• **WORK INSTRUCTION**
If a line in the data holds "https", copy that line out in full.

• **DATASET RECORDS**
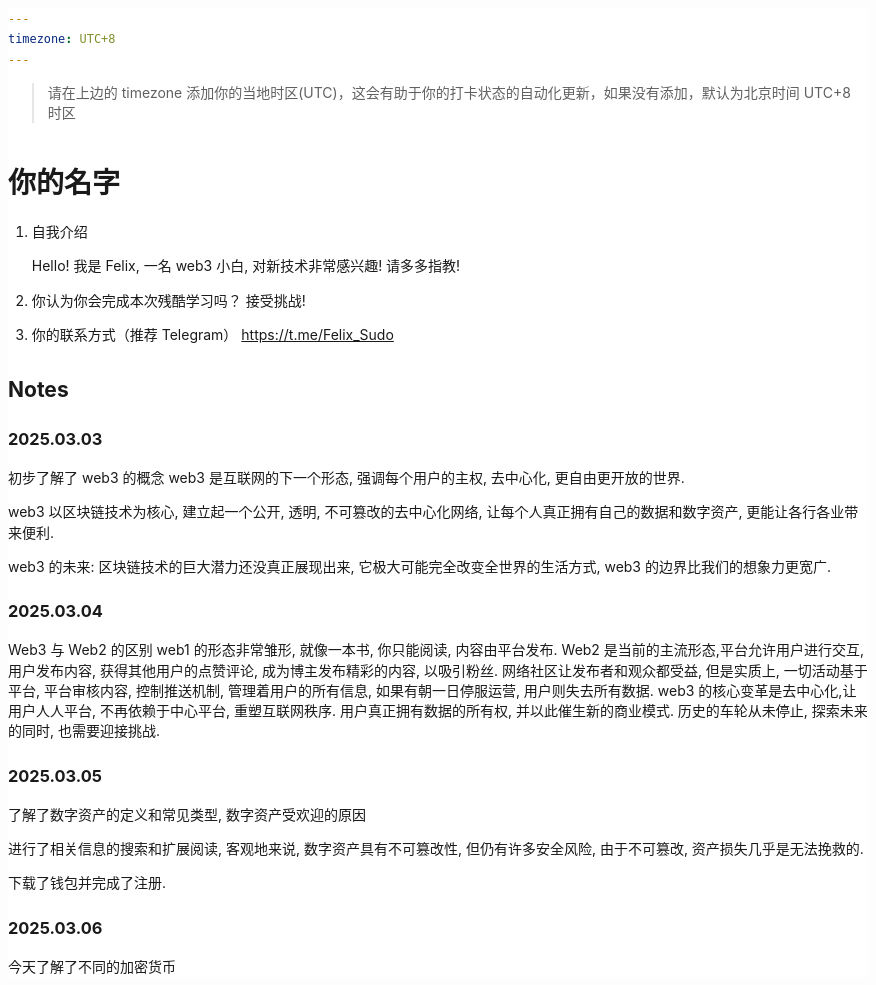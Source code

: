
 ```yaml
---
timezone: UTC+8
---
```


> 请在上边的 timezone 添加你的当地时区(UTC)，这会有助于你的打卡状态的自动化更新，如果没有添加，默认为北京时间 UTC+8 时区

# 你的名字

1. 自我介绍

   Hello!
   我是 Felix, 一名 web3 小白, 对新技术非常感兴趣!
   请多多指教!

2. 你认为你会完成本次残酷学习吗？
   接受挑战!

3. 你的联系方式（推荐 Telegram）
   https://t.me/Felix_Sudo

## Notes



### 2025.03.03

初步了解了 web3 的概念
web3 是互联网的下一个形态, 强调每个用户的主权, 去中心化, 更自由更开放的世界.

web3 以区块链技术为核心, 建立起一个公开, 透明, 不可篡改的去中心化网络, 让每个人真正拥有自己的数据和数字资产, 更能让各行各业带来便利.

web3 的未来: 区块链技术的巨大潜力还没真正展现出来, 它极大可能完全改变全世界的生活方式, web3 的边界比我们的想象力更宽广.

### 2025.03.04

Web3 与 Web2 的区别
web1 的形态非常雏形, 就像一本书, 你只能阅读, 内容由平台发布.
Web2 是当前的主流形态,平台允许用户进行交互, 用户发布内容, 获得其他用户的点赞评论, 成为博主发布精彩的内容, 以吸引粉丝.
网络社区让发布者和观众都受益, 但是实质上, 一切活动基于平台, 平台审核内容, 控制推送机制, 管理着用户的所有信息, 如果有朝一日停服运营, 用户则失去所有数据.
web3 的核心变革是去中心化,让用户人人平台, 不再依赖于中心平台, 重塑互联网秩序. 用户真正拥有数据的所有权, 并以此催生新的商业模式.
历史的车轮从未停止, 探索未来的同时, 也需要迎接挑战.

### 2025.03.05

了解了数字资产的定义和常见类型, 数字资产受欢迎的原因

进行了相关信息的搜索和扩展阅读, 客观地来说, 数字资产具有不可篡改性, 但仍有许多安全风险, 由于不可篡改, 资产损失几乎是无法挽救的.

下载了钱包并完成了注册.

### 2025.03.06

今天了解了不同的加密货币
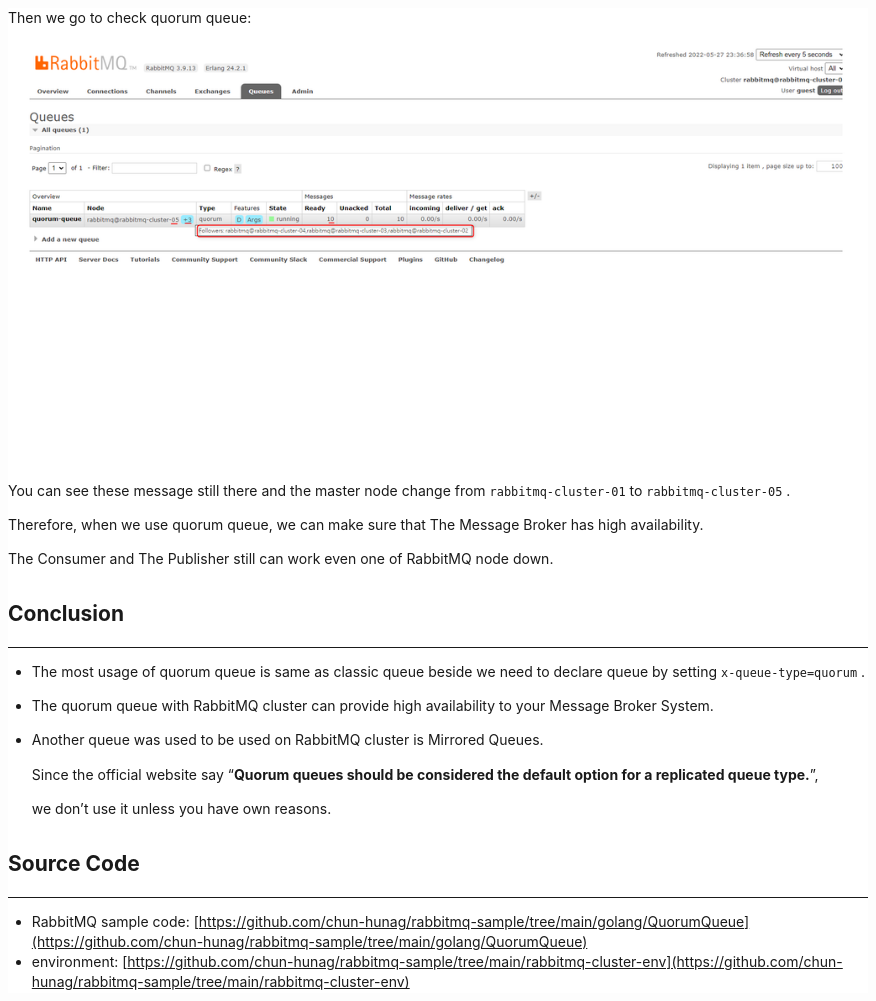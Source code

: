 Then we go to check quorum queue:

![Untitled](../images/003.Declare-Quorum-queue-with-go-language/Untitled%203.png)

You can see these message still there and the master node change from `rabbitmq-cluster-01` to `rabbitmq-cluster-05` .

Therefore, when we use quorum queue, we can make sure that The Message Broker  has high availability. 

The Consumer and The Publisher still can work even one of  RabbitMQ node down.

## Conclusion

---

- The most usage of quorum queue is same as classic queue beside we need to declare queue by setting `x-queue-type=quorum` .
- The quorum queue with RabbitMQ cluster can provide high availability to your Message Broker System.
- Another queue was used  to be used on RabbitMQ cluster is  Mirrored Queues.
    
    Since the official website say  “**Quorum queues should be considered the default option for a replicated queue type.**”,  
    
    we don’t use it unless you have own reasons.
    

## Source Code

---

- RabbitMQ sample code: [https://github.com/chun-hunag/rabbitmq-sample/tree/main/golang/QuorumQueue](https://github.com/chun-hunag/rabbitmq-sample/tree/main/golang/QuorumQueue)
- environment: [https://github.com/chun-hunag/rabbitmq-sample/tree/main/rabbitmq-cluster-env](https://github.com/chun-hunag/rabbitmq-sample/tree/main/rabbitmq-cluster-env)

• **OUTPUT FOR THIS TASK**
   https://t.me/Felix_Sudo
- RabbitMQ sample code: [https://github.com/chun-hunag/rabbitmq-sample/tree/main/golang/QuorumQueue](https://github.com/chun-hunag/rabbitmq-sample/tree/main/golang/QuorumQueue)
- environment: [https://github.com/chun-hunag/rabbitmq-sample/tree/main/rabbitmq-cluster-env](https://github.com/chun-hunag/rabbitmq-sample/tree/main/rabbitmq-cluster-env)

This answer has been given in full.